La commune de Chiny est administrée depuis 13 ans par le même homme, le « député-maire » Sébastian Pirlot. Avant cela, il en aura été, dès 2000, le premier échevin. Vingt ans de pouvoir communal, ça use ! Surtout, et sans doute le cas n’est-il pas unique, l’exercice du pouvoir confère chez certaines personnes un tel sentiment de toute-puissance qu’il leur fait perdre toute retenue. Lors des dernières élections communales de 2018, celui qu’on appelle « le seigneur du Faing »(1) était parvenu à faire disparaître toute velléité d’opposition dans sa commune en incluant sur sa liste trois des cinq élus de la minorité, gommant ainsi la possibilité de constituer une liste alternative dans un délai raisonnable. Résultat : une seule liste en présence, celle du très modeste « député-maire ». Pas de suspens en vue et la garantie pour Sébastian Pirlot de régner à sa guise avec un Collège acquis à sa dévotion. 
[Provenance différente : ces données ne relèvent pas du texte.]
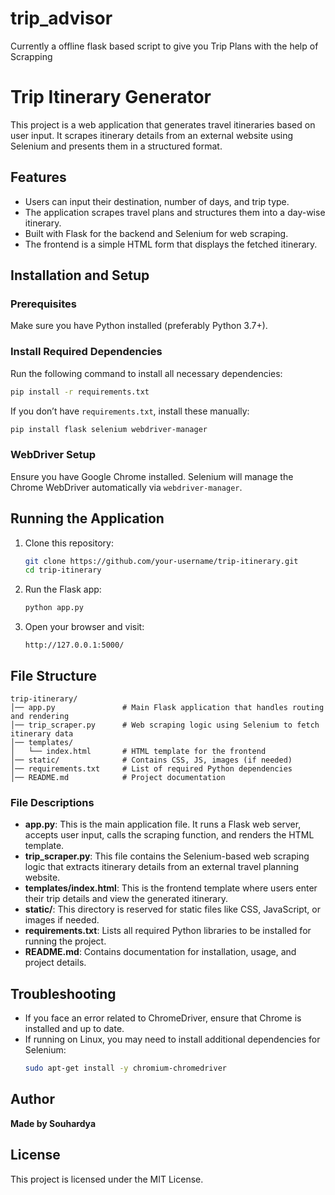 # trip_advisor
Currently a offline flask based script to give you Trip Plans with the help of Scrapping

# Trip Itinerary Generator

This project is a web application that generates travel itineraries based on user input. It scrapes itinerary details from an external website using Selenium and presents them in a structured format.

## Features
- Users can input their destination, number of days, and trip type.
- The application scrapes travel plans and structures them into a day-wise itinerary.
- Built with Flask for the backend and Selenium for web scraping.
- The frontend is a simple HTML form that displays the fetched itinerary.

## Installation and Setup

### Prerequisites
Make sure you have Python installed (preferably Python 3.7+).

### Install Required Dependencies
Run the following command to install all necessary dependencies:
```bash
pip install -r requirements.txt
```

If you don’t have `requirements.txt`, install these manually:
```bash
pip install flask selenium webdriver-manager
```

### WebDriver Setup
Ensure you have Google Chrome installed. Selenium will manage the Chrome WebDriver automatically via `webdriver-manager`.

## Running the Application
1. Clone this repository:
   ```bash
   git clone https://github.com/your-username/trip-itinerary.git
   cd trip-itinerary
   ```
2. Run the Flask app:
   ```bash
   python app.py
   ```
3. Open your browser and visit:
   ```
   http://127.0.0.1:5000/
   ```

## File Structure
```
trip-itinerary/
│── app.py               # Main Flask application that handles routing and rendering
│── trip_scraper.py      # Web scraping logic using Selenium to fetch itinerary data
│── templates/
│   └── index.html       # HTML template for the frontend
│── static/              # Contains CSS, JS, images (if needed)
│── requirements.txt     # List of required Python dependencies
│── README.md            # Project documentation
```

### File Descriptions
- **app.py**: This is the main application file. It runs a Flask web server, accepts user input, calls the scraping function, and renders the HTML template.
- **trip_scraper.py**: This file contains the Selenium-based web scraping logic that extracts itinerary details from an external travel planning website.
- **templates/index.html**: This is the frontend template where users enter their trip details and view the generated itinerary.
- **static/**: This directory is reserved for static files like CSS, JavaScript, or images if needed.
- **requirements.txt**: Lists all required Python libraries to be installed for running the project.
- **README.md**: Contains documentation for installation, usage, and project details.

## Troubleshooting
- If you face an error related to ChromeDriver, ensure that Chrome is installed and up to date.
- If running on Linux, you may need to install additional dependencies for Selenium:
  ```bash
  sudo apt-get install -y chromium-chromedriver
  ```

## Author
**Made by Souhardya**

## License
This project is licensed under the MIT License.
Parmi les dossiers sur la table du nouveau Collège, celui de la fermeture de l’école primaire de Chiny. Faute d’inscriptions suffisantes, le Collège a décidé de mettre la clé sous la porte dès fin août, avant même d’attendre le délai légal du 1er octobre. Et pourtant, ce n’est pas faute d’enfants à Chiny ! Seulement voilà : face à l’incompétence notoire de l’institutrice en charge de cette implantation, nombre de parents s’étaient résolus à inscrire leurs enfants dans les écoles des villages voisins. On notera au passage que le pouvoir organisateur de cette école communale, à savoir le Collège communal, était parfaitement au courant de cette situation qu’il a – délibérément ? – laisser pourrir. Avec le lot de complications que l’on imagine en termes de fatigue supplémentaire pour les enfants, stress et coûts pour les parents obligés de parcourir en voiture plusieurs kilomètres matin et soir – le Collège communal n’ayant évidemment pas pris l’initiative d’organiser un transport scolaire ! Sans compter la pollution engendrée par une circulation automobile intensifiée. 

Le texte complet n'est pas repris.